Those gaps have attracted international asset managers, alternative lenders and global investment banks. Goldman Sachs, Apollo and other major financial groups have been building private-credit capabilities across the Gulf, where governments are seeking to deepen capital markets and reduce dependence on bank balance sheets.

Private credit offers borrowers negotiated facilities that can be adapted to cash flow, asset ownership or business expansion plans. The trade-off is that such financing can carry higher costs and stricter protections than conventional loans, including collateral requirements, financial covenants and closer lender oversight.

The use of Shariah-compliant structures is particularly important in Saudi Arabia, where Islamic finance is central to the domestic financial system. Common structures include murabaha arrangements based on the purchase and resale of assets, leasing contracts and partnership-based financing.
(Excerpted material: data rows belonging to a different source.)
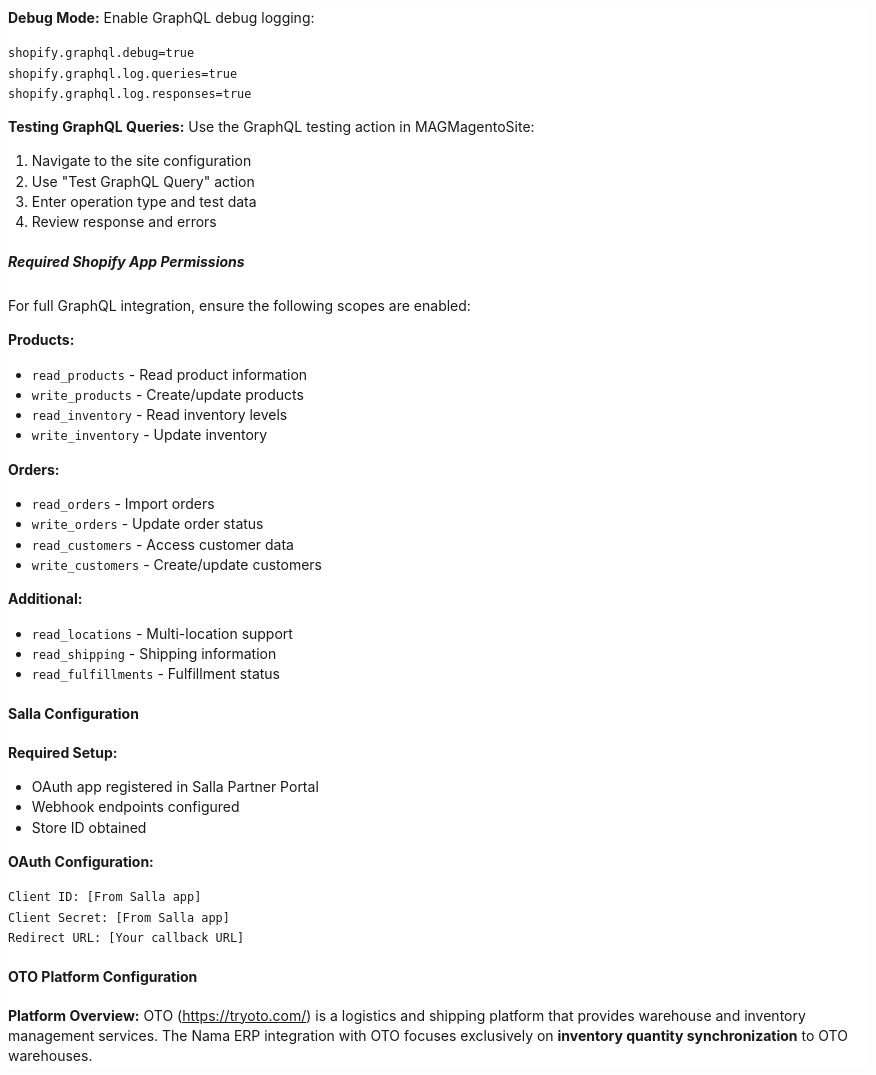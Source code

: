 **Debug Mode:**
Enable GraphQL debug logging:
```properties
shopify.graphql.debug=true
shopify.graphql.log.queries=true
shopify.graphql.log.responses=true
```

**Testing GraphQL Queries:**
Use the GraphQL testing action in MAGMagentoSite:
1. Navigate to the site configuration
2. Use "Test GraphQL Query" action
3. Enter operation type and test data
4. Review response and errors

##### Required Shopify App Permissions

For full GraphQL integration, ensure the following scopes are enabled:

**Products:**
- `read_products` - Read product information
- `write_products` - Create/update products
- `read_inventory` - Read inventory levels
- `write_inventory` - Update inventory

**Orders:**
- `read_orders` - Import orders
- `write_orders` - Update order status
- `read_customers` - Access customer data
- `write_customers` - Create/update customers

**Additional:**
- `read_locations` - Multi-location support
- `read_shipping` - Shipping information
- `read_fulfillments` - Fulfillment status

#### Salla Configuration

**Required Setup:**
- OAuth app registered in Salla Partner Portal
- Webhook endpoints configured
- Store ID obtained

**OAuth Configuration:**
```
Client ID: [From Salla app]
Client Secret: [From Salla app]
Redirect URL: [Your callback URL]
```

#### OTO Platform Configuration

**Platform Overview:**
OTO (https://tryoto.com/) is a logistics and shipping platform that provides warehouse and inventory management services. The Nama ERP integration with OTO focuses exclusively on **inventory quantity synchronization** to OTO warehouses.
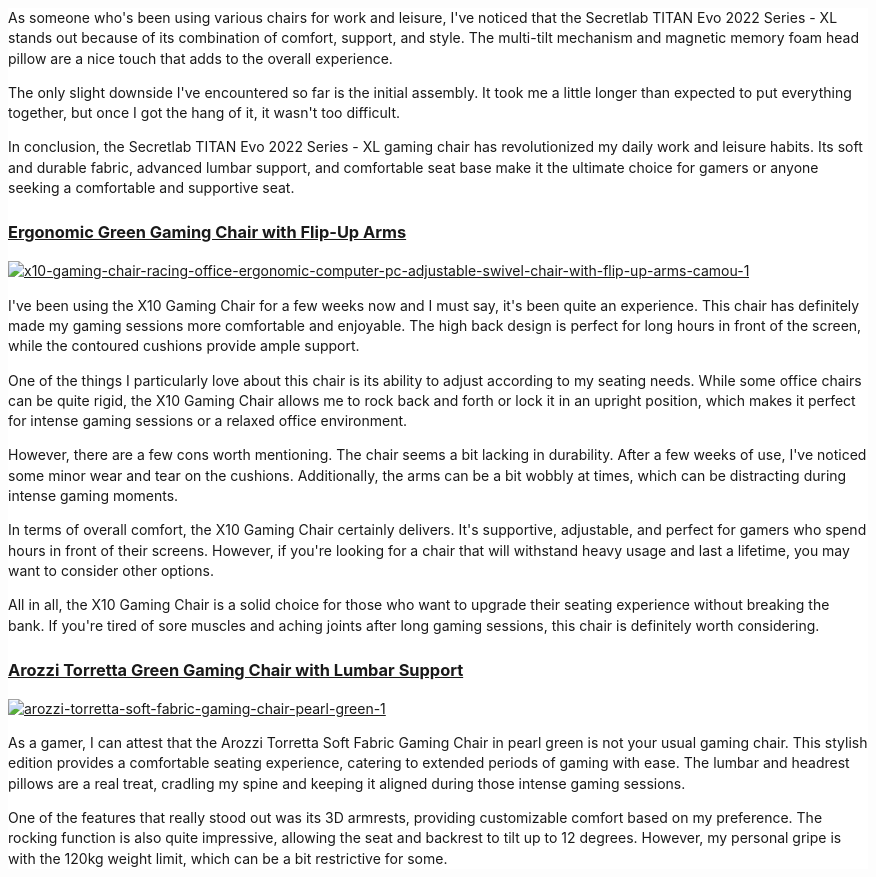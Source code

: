 As someone who's been using various chairs for work and leisure, I've noticed that the Secretlab TITAN Evo 2022 Series - XL stands out because of its combination of comfort, support, and style. The multi-tilt mechanism and magnetic memory foam head pillow are a nice touch that adds to the overall experience. 

The only slight downside I've encountered so far is the initial assembly. It took me a little longer than expected to put everything together, but once I got the hang of it, it wasn't too difficult. 

In conclusion, the Secretlab TITAN Evo 2022 Series - XL gaming chair has revolutionized my daily work and leisure habits. Its soft and durable fabric, advanced lumbar support, and comfortable seat base make it the ultimate choice for gamers or anyone seeking a comfortable and supportive seat. 


### [Ergonomic Green Gaming Chair with Flip-Up Arms](https://serp.ly/@serpgames/amazon/green-gaming-chairs?utm\_source=serpgames&utm\_medium=organic&utm\_campaign=website)

<div class="image"><a href="https://serp.ly/@serpgames/amazon/green-gaming-chairs?utm_source=serpgames&utm_medium=organic&utm_campaign=website"><img alt="x10-gaming-chair-racing-office-ergonomic-computer-pc-adjustable-swivel-chair-with-flip-up-arms-camou-1" src="https://imagedelivery.net/vy2bglCGN6hEeWOnSe2c7A/x10-gaming-chair-racing-office-ergonomic-computer-pc-adjustable-swivel-chair-with-flip-up-arms-camou-1/w=720,h=540,fit=pad,background=black"/></a></div>

I've been using the X10 Gaming Chair for a few weeks now and I must say, it's been quite an experience. This chair has definitely made my gaming sessions more comfortable and enjoyable. The high back design is perfect for long hours in front of the screen, while the contoured cushions provide ample support. 

One of the things I particularly love about this chair is its ability to adjust according to my seating needs. While some office chairs can be quite rigid, the X10 Gaming Chair allows me to rock back and forth or lock it in an upright position, which makes it perfect for intense gaming sessions or a relaxed office environment. 

However, there are a few cons worth mentioning. The chair seems a bit lacking in durability. After a few weeks of use, I've noticed some minor wear and tear on the cushions. Additionally, the arms can be a bit wobbly at times, which can be distracting during intense gaming moments. 

In terms of overall comfort, the X10 Gaming Chair certainly delivers. It's supportive, adjustable, and perfect for gamers who spend hours in front of their screens. However, if you're looking for a chair that will withstand heavy usage and last a lifetime, you may want to consider other options. 

All in all, the X10 Gaming Chair is a solid choice for those who want to upgrade their seating experience without breaking the bank. If you're tired of sore muscles and aching joints after long gaming sessions, this chair is definitely worth considering. 


### [Arozzi Torretta Green Gaming Chair with Lumbar Support](https://serp.ly/@serpgames/amazon/green-gaming-chairs?utm\_source=serpgames&utm\_medium=organic&utm\_campaign=website)

<div class="image"><a href="https://serp.ly/@serpgames/amazon/green-gaming-chairs?utm_source=serpgames&utm_medium=organic&utm_campaign=website"><img alt="arozzi-torretta-soft-fabric-gaming-chair-pearl-green-1" src="https://imagedelivery.net/vy2bglCGN6hEeWOnSe2c7A/arozzi-torretta-soft-fabric-gaming-chair-pearl-green-1/w=720,h=540,fit=pad,background=black"/></a></div>

As a gamer, I can attest that the Arozzi Torretta Soft Fabric Gaming Chair in pearl green is not your usual gaming chair. This stylish edition provides a comfortable seating experience, catering to extended periods of gaming with ease. The lumbar and headrest pillows are a real treat, cradling my spine and keeping it aligned during those intense gaming sessions. 

One of the features that really stood out was its 3D armrests, providing customizable comfort based on my preference. The rocking function is also quite impressive, allowing the seat and backrest to tilt up to 12 degrees. However, my personal gripe is with the 120kg weight limit, which can be a bit restrictive for some.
Gemcorp has not identified the particular Islamic contract used for the SILQ transaction. Shariah compliance normally requires approval from qualified advisers and documentation designed to ensure that returns arise from permitted commercial activity rather than the payment of interest.

The deal follows Gemcorp’s broader effort to establish a Saudi investment platform. The London-headquartered firm agreed in 2023 to work with the Ministry of Investment on a fund targeting as much as $1 billion across credit and equity opportunities.
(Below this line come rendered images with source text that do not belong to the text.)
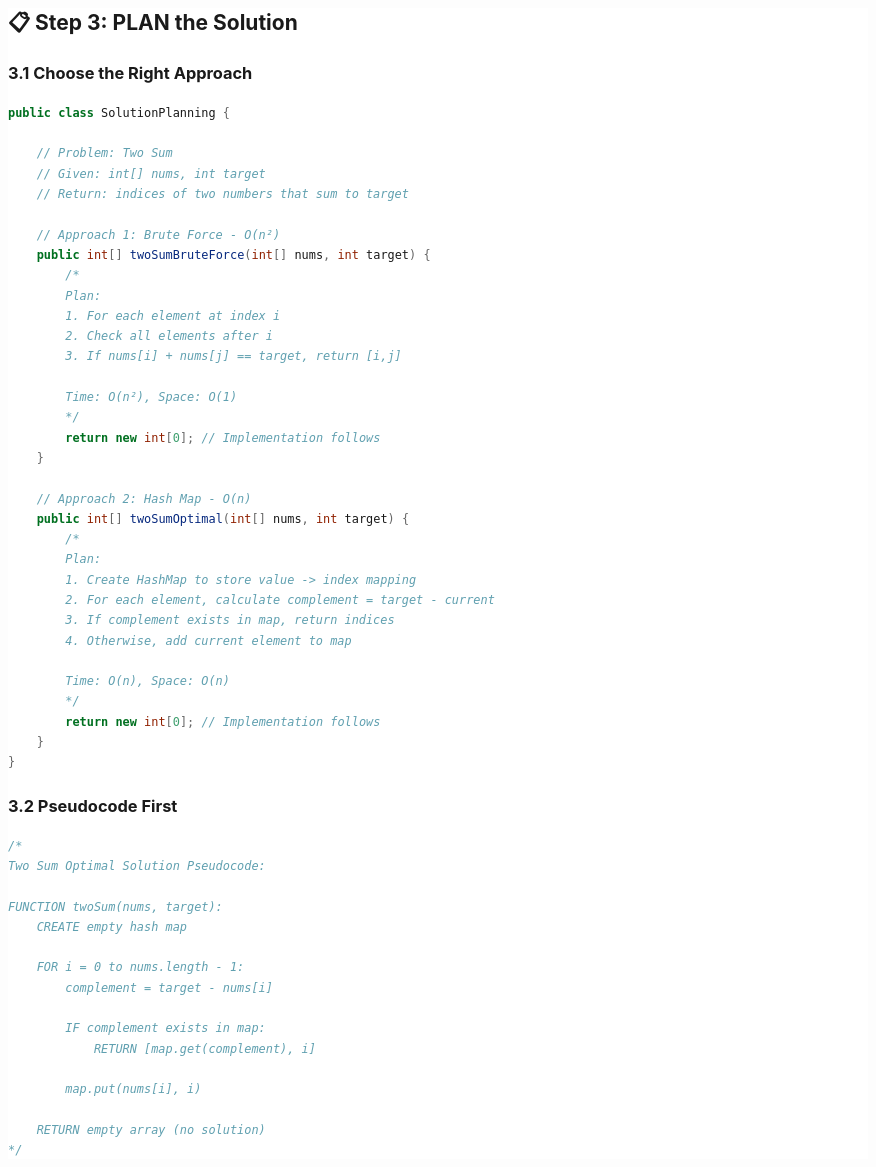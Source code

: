 
## 📋 Step 3: PLAN the Solution

### 3.1 Choose the Right Approach

```java
public class SolutionPlanning {
    
    // Problem: Two Sum
    // Given: int[] nums, int target
    // Return: indices of two numbers that sum to target
    
    // Approach 1: Brute Force - O(n²)
    public int[] twoSumBruteForce(int[] nums, int target) {
        /*
        Plan:
        1. For each element at index i
        2. Check all elements after i
        3. If nums[i] + nums[j] == target, return [i,j]
        
        Time: O(n²), Space: O(1)
        */
        return new int[0]; // Implementation follows
    }
    
    // Approach 2: Hash Map - O(n)
    public int[] twoSumOptimal(int[] nums, int target) {
        /*
        Plan:
        1. Create HashMap to store value -> index mapping
        2. For each element, calculate complement = target - current
        3. If complement exists in map, return indices
        4. Otherwise, add current element to map
        
        Time: O(n), Space: O(n)
        */
        return new int[0]; // Implementation follows
    }
}
```

### 3.2 Pseudocode First
```java
/*
Two Sum Optimal Solution Pseudocode:

FUNCTION twoSum(nums, target):
    CREATE empty hash map
    
    FOR i = 0 to nums.length - 1:
        complement = target - nums[i]
        
        IF complement exists in map:
            RETURN [map.get(complement), i]
        
        map.put(nums[i], i)
    
    RETURN empty array (no solution)
*/
```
Priority areas identified for that initiative included energy, infrastructure, minerals and mining. Gemcorp has also indicated that it is examining technology, education, healthcare and worker accommodation projects, alongside financing for mid-market companies.

Founded in 2014 by Atanas Bostandjiev, Gemcorp specialises in private capital for emerging economies. The employee-owned group had invested more than $9 billion by the end of 2025 and has financed projects and companies across Africa, Latin America and other developing markets.

Its investments have included energy infrastructure, commodity trade, transport and essential services. The firm has increasingly promoted private credit as a source of capital for businesses that are viable but underserved by international banks and public debt markets.

Institutional interest in the asset class is rising. Forty-two per cent of investors surveyed across 22 countries planned to increase their emerging-market private-credit allocations over the following two years, while average exposure remained below 6 per cent of private-credit portfolios.